-------- Input --------

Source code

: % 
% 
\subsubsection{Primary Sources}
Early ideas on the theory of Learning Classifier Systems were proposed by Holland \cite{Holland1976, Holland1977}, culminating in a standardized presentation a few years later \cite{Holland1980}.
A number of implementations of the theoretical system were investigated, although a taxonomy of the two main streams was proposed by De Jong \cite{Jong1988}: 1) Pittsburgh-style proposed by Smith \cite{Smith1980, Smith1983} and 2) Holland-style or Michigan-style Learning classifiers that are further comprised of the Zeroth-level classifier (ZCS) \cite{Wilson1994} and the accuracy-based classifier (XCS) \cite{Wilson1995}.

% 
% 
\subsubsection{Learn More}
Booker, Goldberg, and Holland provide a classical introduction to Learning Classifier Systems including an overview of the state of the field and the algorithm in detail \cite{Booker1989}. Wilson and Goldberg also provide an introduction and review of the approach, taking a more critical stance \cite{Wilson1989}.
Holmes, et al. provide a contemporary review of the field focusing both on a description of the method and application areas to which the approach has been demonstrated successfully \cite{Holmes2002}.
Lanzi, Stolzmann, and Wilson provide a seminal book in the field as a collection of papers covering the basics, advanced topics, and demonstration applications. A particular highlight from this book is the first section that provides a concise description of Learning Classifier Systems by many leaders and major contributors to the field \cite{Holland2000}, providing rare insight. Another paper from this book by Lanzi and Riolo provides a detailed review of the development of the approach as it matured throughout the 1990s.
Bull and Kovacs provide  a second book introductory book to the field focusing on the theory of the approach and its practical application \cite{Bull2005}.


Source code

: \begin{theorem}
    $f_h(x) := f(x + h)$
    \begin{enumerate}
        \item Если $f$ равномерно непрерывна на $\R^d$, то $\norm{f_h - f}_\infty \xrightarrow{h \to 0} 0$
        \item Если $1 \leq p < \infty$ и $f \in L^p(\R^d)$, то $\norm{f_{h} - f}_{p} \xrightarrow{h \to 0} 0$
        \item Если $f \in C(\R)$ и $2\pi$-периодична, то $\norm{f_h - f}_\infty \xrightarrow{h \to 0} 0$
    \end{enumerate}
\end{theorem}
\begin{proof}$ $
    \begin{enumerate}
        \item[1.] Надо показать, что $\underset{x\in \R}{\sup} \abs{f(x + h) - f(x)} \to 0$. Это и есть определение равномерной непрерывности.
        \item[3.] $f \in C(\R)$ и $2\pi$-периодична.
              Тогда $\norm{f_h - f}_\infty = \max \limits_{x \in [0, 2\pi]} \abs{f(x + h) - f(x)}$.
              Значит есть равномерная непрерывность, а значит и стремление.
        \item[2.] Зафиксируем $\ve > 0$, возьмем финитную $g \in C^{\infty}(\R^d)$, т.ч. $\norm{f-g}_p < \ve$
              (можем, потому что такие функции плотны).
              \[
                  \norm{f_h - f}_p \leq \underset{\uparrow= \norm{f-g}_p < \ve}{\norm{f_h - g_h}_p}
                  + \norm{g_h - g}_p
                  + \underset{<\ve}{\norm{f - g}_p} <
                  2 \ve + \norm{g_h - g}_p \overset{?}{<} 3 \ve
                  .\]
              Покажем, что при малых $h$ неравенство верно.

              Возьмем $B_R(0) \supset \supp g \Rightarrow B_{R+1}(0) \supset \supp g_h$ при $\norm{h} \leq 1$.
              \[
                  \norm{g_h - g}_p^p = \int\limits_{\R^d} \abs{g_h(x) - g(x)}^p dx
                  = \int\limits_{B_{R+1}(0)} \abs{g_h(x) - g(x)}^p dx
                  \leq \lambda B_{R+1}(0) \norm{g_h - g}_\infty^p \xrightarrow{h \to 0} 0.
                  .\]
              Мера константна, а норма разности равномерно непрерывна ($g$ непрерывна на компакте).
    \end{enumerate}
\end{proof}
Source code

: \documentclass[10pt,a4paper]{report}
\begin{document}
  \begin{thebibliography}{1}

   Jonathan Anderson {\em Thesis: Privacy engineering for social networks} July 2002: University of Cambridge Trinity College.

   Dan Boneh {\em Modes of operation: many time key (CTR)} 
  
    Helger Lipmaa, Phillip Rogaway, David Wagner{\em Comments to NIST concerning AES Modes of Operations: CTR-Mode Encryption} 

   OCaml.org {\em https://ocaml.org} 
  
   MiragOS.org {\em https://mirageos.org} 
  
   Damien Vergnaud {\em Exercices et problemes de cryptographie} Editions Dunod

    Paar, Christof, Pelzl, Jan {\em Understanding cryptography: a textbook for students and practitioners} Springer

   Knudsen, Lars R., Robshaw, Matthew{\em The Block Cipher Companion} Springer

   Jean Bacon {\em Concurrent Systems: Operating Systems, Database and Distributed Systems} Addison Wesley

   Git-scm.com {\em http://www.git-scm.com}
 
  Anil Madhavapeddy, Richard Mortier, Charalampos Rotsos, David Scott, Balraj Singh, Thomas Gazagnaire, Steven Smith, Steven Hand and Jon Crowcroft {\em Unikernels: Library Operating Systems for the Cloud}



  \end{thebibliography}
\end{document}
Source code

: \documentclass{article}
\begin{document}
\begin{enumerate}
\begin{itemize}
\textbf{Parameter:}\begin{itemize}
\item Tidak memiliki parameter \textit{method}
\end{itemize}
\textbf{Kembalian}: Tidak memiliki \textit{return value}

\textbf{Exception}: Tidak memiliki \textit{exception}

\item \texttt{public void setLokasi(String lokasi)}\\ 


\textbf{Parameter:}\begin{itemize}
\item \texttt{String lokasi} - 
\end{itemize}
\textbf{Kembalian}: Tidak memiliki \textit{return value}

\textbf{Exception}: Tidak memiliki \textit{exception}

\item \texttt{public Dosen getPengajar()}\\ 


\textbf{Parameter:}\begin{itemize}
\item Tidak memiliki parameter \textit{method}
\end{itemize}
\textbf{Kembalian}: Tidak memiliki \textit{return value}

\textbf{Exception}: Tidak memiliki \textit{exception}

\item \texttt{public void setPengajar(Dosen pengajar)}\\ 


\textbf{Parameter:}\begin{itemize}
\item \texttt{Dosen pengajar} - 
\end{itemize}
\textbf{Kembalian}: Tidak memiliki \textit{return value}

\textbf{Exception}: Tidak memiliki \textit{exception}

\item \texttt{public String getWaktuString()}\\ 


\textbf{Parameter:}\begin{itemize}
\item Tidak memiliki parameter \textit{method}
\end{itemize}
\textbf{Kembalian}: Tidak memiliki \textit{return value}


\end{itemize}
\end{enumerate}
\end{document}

--------

* **Problem description**
Collect from the data above every line that includes "subsubsection".

* **Exercise response**
\subsubsection{Primary Sources}
\subsubsection{Learn More}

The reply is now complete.